京畿道(キョンギド)抱川(ポチョン)のアフリカ芸術博物館でアフリカ伝統舞踊を踊ってきたアマドゥ(32)は26日、出国を控えた心境を語り苦々しげに笑った。彼はアフリカ芸術博物館の同僚7人と共に故国アフリカ ブルキナファソへ向けて27日夜に発つ。
それでも運が良かった方だ。ホン・ムンジョン セヌリ党事務総長が理事長を務めるアフリカ芸術博物館は、遅まきながらでも未払い賃金と退職金など1300万ウォン余ずつを支払った。 全国民主労働組合総連盟ソウル本部移住労働者労働組合(移住労組)と共に去る10日‘奴隷労働’を告発した結果だ。アマドゥは 「金は受け取ったが傷は癒えない」と話した。 「韓国ではずっと無力感を感じていました。いくら言っても奴隷のように過ごした劣悪な状況は良くなりませんでした。」 カストロ(30)は博物館で過ごした2年間を 「自由を奪われた時間」と表現した。 彼は「友人ともつきあえなかったし、一人で考える自由も享受できなかった。 踊って足腰をケガして痛む日にも休めなくて必死で公演しなければなりませんでした」と話した。
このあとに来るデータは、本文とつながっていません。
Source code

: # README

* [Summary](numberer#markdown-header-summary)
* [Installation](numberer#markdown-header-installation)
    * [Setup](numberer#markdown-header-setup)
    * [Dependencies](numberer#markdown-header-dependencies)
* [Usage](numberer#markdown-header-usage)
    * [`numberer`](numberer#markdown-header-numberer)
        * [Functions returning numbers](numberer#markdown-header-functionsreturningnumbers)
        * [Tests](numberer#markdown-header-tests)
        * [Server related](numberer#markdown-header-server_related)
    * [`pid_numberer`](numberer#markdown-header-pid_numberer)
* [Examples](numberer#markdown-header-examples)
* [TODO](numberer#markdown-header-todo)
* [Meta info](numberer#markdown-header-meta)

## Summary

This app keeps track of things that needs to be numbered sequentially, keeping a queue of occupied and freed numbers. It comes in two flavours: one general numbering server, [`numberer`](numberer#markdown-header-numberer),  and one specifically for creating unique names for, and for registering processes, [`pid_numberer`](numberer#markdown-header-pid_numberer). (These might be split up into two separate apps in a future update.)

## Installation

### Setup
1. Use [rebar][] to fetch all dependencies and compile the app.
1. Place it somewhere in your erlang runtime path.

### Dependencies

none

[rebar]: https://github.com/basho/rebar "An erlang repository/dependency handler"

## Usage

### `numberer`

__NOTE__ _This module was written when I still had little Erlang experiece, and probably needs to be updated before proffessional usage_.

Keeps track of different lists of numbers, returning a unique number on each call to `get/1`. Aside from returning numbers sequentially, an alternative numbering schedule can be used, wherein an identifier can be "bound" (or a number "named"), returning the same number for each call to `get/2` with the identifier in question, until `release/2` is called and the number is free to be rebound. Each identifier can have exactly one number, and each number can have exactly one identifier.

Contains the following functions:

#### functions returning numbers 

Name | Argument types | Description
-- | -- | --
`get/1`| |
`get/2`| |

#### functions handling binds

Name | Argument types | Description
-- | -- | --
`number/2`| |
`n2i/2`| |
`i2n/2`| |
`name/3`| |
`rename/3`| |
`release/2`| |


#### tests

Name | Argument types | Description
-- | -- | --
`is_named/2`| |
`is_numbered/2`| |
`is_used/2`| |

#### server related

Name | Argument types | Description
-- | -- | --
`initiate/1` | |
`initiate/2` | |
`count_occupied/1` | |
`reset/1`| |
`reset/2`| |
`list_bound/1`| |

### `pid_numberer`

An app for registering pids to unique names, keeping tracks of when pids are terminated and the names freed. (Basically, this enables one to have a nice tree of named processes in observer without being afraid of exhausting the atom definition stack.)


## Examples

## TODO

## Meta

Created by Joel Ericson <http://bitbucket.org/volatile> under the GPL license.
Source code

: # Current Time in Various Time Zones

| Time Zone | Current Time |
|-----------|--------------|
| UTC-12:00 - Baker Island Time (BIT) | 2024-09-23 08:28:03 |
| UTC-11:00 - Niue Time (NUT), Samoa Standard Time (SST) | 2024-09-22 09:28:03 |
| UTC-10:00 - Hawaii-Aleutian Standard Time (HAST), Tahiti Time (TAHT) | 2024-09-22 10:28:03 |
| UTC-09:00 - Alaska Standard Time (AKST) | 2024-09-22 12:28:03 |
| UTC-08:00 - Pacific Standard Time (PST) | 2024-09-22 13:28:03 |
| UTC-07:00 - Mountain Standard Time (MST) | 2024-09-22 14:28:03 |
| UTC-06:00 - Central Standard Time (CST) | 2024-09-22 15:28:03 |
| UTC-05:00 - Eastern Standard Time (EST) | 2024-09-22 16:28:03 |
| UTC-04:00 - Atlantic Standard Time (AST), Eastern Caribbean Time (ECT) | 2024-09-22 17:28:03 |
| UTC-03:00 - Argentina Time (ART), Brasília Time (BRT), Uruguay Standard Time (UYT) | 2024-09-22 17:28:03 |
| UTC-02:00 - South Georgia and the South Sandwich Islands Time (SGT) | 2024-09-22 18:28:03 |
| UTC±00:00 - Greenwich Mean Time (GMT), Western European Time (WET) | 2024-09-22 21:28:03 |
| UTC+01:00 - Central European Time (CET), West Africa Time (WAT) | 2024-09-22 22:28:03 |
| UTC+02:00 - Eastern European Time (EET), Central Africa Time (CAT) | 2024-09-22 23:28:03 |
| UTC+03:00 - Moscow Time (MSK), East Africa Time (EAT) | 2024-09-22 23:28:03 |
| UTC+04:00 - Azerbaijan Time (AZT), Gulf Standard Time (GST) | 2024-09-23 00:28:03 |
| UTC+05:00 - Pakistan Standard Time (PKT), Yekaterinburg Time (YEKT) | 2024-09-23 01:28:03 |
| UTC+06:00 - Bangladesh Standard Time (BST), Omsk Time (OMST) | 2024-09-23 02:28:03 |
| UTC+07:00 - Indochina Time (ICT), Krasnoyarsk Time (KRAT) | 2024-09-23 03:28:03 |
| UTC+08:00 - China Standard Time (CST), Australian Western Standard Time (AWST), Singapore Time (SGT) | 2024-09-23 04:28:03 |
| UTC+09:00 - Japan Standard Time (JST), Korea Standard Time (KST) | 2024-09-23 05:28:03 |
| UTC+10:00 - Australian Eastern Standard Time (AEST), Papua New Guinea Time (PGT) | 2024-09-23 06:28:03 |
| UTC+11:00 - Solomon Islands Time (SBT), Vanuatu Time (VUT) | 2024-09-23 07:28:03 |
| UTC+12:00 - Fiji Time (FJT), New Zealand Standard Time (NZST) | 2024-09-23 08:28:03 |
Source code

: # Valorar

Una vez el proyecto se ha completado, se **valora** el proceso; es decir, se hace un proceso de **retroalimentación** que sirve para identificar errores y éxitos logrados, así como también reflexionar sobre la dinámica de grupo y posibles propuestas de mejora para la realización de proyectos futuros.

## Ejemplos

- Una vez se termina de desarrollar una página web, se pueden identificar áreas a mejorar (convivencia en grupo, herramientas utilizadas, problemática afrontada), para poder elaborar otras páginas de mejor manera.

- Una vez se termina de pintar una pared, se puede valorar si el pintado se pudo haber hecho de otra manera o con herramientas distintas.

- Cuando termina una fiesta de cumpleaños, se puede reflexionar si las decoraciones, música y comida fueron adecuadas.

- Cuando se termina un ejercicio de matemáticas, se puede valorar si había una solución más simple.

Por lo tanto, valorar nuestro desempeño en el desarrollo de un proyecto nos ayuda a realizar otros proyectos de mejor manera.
彼らにとって韓国は‘悪い国’だ。 特にホン・ムンジョン理事長を強く恨んだ。アマドゥは 「ホン理事長に会って私たちの現実を話したことがある。何でも解決してあげると言ったが、一日の食費を4000ウォンに1500ウォン引き上げたことが全てだった。 私たちの要求事項を英語で伝達した賢い友人は、1ヶ月後に韓国から追い出された。 故国に戻ったら、韓国には絶対行かないように言う」と話した。 アフリカの伝統楽器ジャンベとドゥンドゥンを演奏するカリム(33)は「博物館の人々に奴隷のような待遇を受け‘韓国の人はみな同じだ’と思った。 皆が実利だけを目指しているように感じられた」と話した。 彼らにとってはこのように‘韓国人’イメージが固まった。
奴隷のような韓国生活の末に、それでもすべての韓国人が悪いわけではないことが分かった。 契約が終わって無一文で去らなければならなかった彼らに、移住労組の活動家が手を差し伸べた。 アマドゥは 「韓国で習った事と言えば‘良い人々と一緒にいれば環境を変えられる’ということ」と話した。
なつかしい故国での新しい暮らしもやはり希望的ではないと話した。 扶養しなければならない大家族がいて、生活条件が容易ではないためだ。 アマドゥは8人の家族を、カストロは9人の暮らしの責任を負わなければならないと話した。 「皆、韓国でお金をたくさん稼いだと思うだろうが、私が体験した話を伝えられるかが悩みです。」 カストロは首をうな垂れた。